On Friday, January 26th, in a significant development, the United Kingdom suspended its trade negotiations with Canada, marking a challenging phase in its post-Brexit trade aspirations. The breakdown, primarily over disputes involving hormone-treated beef, cars, and cheese, underscores the UK’s complexities in forging new trade relationships.
Negotiations between the UK and Canada, which began in March 2022, have hit a deadlock after nearly two years. The core issue revolves around Canada’s insistence on the UK relaxing its ban on hormone-treated beef, a move that British producers believe would unfairly impact the domestic market. Concurrently, the UK has raised concerns over the hefty 245% import taxes imposed by Canada on British cheese at the start of 2023.
This pause in talks between the UK and Canada signals a potential increase in tariffs for British car firms, a sector already apprehensive about the future. The current trading terms between the two nations, governed by a deal rolled over from the UK’s time as an EU member, are set to worsen, affecting various industries.
Minette Batters, President of the National Farmers’ Union of England and Wales, expressed relief over the UK government’s stance on hormone-treated beef. However, the British Chambers of Commerce (BCC) and the Society of Motor Manufacturers and Traders (SMMT) have voiced concerns, highlighting the adverse impact on dairy exporters and the manufacturing industry.
Downing Street remains firm, stating that the government will only negotiate deals that serve British interests and is open to resuming talks with Canada in the future.

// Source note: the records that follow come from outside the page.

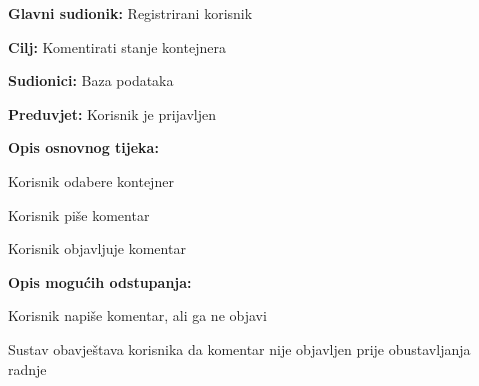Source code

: 			\noindent {}
			\begin{packed_item}
				
				\item \textbf{Glavni sudionik:} Registrirani korisnik
				\item  \textbf{Cilj:} Komentirati stanje kontejnera
				\item  \textbf{Sudionici:} Baza podataka
				\item  \textbf{Preduvjet:} Korisnik je prijavljen
				\item  \textbf{Opis osnovnog tijeka:}
				
				\item[] \begin{packed_enum}
					
					\item Korisnik odabere kontejner
					\item Korisnik piše komentar
					\item Korisnik objavljuje komentar
					
				\end{packed_enum}
				
				\item  \textbf{Opis mogućih odstupanja:}
				
				\item[] \begin{packed_item}
					
					\item[2.a] Korisnik napiše komentar, ali ga ne objavi
					\item[] \begin{packed_enum}
						
						\item Sustav obavještava korisnika da komentar nije objavljen prije obustavljanja radnje
						
					\end{packed_enum}
					
				\end{packed_item}
			\end{packed_item}
		
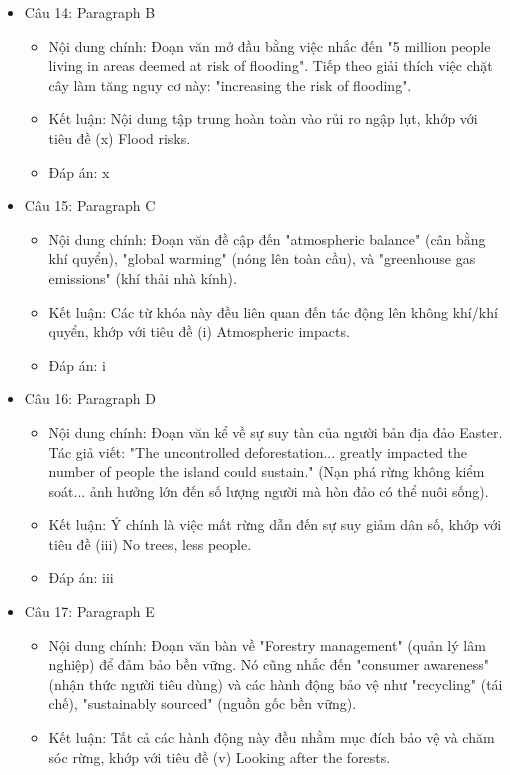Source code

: \documentclass{../templateReading/cdreading}
\begin{document}
\begin{itemize}
\item Câu 14: Paragraph B
\begin{itemize}
\item Nội dung chính: Đoạn văn mở đầu bằng việc nhắc đến "5 million people living in areas deemed at risk of flooding". Tiếp theo giải thích việc chặt cây làm tăng nguy cơ này: "increasing the risk of flooding".
\item Kết luận: Nội dung tập trung hoàn toàn vào rủi ro ngập lụt, khớp với tiêu đề (x) Flood risks.
\item Đáp án: x
\end{itemize}
\item Câu 15: Paragraph C
\begin{itemize}
\item Nội dung chính: Đoạn văn đề cập đến "atmospheric balance" (cân bằng khí quyển), "global warming" (nóng lên toàn cầu), và "greenhouse gas emissions" (khí thải nhà kính).
\item Kết luận: Các từ khóa này đều liên quan đến tác động lên không khí/khí quyển, khớp với tiêu đề (i) Atmospheric impacts.
\item Đáp án: i
\end{itemize}
\item Câu 16: Paragraph D
\begin{itemize}
\item Nội dung chính: Đoạn văn kể về sự suy tàn của người bản địa đảo Easter. Tác giả viết: "The uncontrolled deforestation... greatly impacted the number of people the island could sustain." (Nạn phá rừng không kiểm soát... ảnh hưởng lớn đến số lượng người mà hòn đảo có thể nuôi sống).
\item Kết luận: Ý chính là việc mất rừng dẫn đến sự suy giảm dân số, khớp với tiêu đề (iii) No trees, less people.
\item Đáp án: iii
\end{itemize}
\item Câu 17: Paragraph E
\begin{itemize}
\item Nội dung chính: Đoạn văn bàn về "Forestry management" (quản lý lâm nghiệp) để đảm bảo bền vững. Nó cũng nhắc đến "consumer awareness" (nhận thức người tiêu dùng) và các hành động bảo vệ như "recycling" (tái chế), "sustainably sourced" (nguồn gốc bền vững).
\item Kết luận: Tất cả các hành động này đều nhằm mục đích bảo vệ và chăm sóc rừng, khớp với tiêu đề (v) Looking after the forests.

\end{itemize}
\end{itemize}
\end{document}
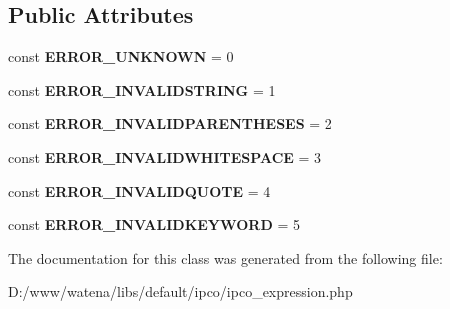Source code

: \subsection*{Public Attributes}
\begin{DoxyCompactItemize}
\item 
\hypertarget{class_i_p_c_o___expression_ac8e1e362f8b3f4d03369cc77cd35982a}{const {\bfseries E\-R\-R\-O\-R\-\_\-\-U\-N\-K\-N\-O\-W\-N} = 0}\label{class_i_p_c_o___expression_ac8e1e362f8b3f4d03369cc77cd35982a}

\item 
\hypertarget{class_i_p_c_o___expression_a45e539be0a0195c6fb11a3f892394a44}{const {\bfseries E\-R\-R\-O\-R\-\_\-\-I\-N\-V\-A\-L\-I\-D\-S\-T\-R\-I\-N\-G} = 1}\label{class_i_p_c_o___expression_a45e539be0a0195c6fb11a3f892394a44}

\item 
\hypertarget{class_i_p_c_o___expression_a9cf91677dff4aedfd18dcd13d871d56e}{const {\bfseries E\-R\-R\-O\-R\-\_\-\-I\-N\-V\-A\-L\-I\-D\-P\-A\-R\-E\-N\-T\-H\-E\-S\-E\-S} = 2}\label{class_i_p_c_o___expression_a9cf91677dff4aedfd18dcd13d871d56e}

\item 
\hypertarget{class_i_p_c_o___expression_ae2037fa02e6099cc2518044eafa9c7cd}{const {\bfseries E\-R\-R\-O\-R\-\_\-\-I\-N\-V\-A\-L\-I\-D\-W\-H\-I\-T\-E\-S\-P\-A\-C\-E} = 3}\label{class_i_p_c_o___expression_ae2037fa02e6099cc2518044eafa9c7cd}

\item 
\hypertarget{class_i_p_c_o___expression_ad953e7bb7806b0588ae2a9af142ebd89}{const {\bfseries E\-R\-R\-O\-R\-\_\-\-I\-N\-V\-A\-L\-I\-D\-Q\-U\-O\-T\-E} = 4}\label{class_i_p_c_o___expression_ad953e7bb7806b0588ae2a9af142ebd89}

\item 
\hypertarget{class_i_p_c_o___expression_a0a5bcde779f860cd4b534c948435d092}{const {\bfseries E\-R\-R\-O\-R\-\_\-\-I\-N\-V\-A\-L\-I\-D\-K\-E\-Y\-W\-O\-R\-D} = 5}\label{class_i_p_c_o___expression_a0a5bcde779f860cd4b534c948435d092}

\end{DoxyCompactItemize}


The documentation for this class was generated from the following file\-:\begin{DoxyCompactItemize}
\item 
D\-:/www/watena/libs/default/ipco/ipco\-\_\-expression.\-php\end{DoxyCompactItemize}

This stance is echoed by Canada’s trade minister, Mary Ng, who emphasizes the need for a mutually beneficial agreement. A spokesperson for Ng said, “Their decision to continue to maintain market access barriers for our agriculture industry and unwillingness to reach a mutual agreement has only stalled negotiations. The UK is a long-standing trading partner and I am confident that we can negotiate an agreement that is win-win for Canada and for the UK. But let me be clear – we will not negotiate an agreement that is not good for Canadians – and not good for our Canadian businesses, farmers, and workers.”
The suspension of these talks marks the first time the UK has formally halted negotiations with a trade partner since leaving the EU trading regime in 2021. The total goods trade between the UK and Canada was valued at £19.2 billion in 2020, illustrating the significance of this relationship.
Shadow Secretary of State for Business and Trade Jonathan Reynolds and SNP International Trade spokesperson Richard Thomson have criticized the Conservative government for this setback, citing it as a failure to uphold post-Brexit trade promises.
As the UK navigates its new path outside the EU, the outcome of these negotiations will be closely watched, reflecting the nation’s ability to establish independent trade agreements that align with its standards and economic interests.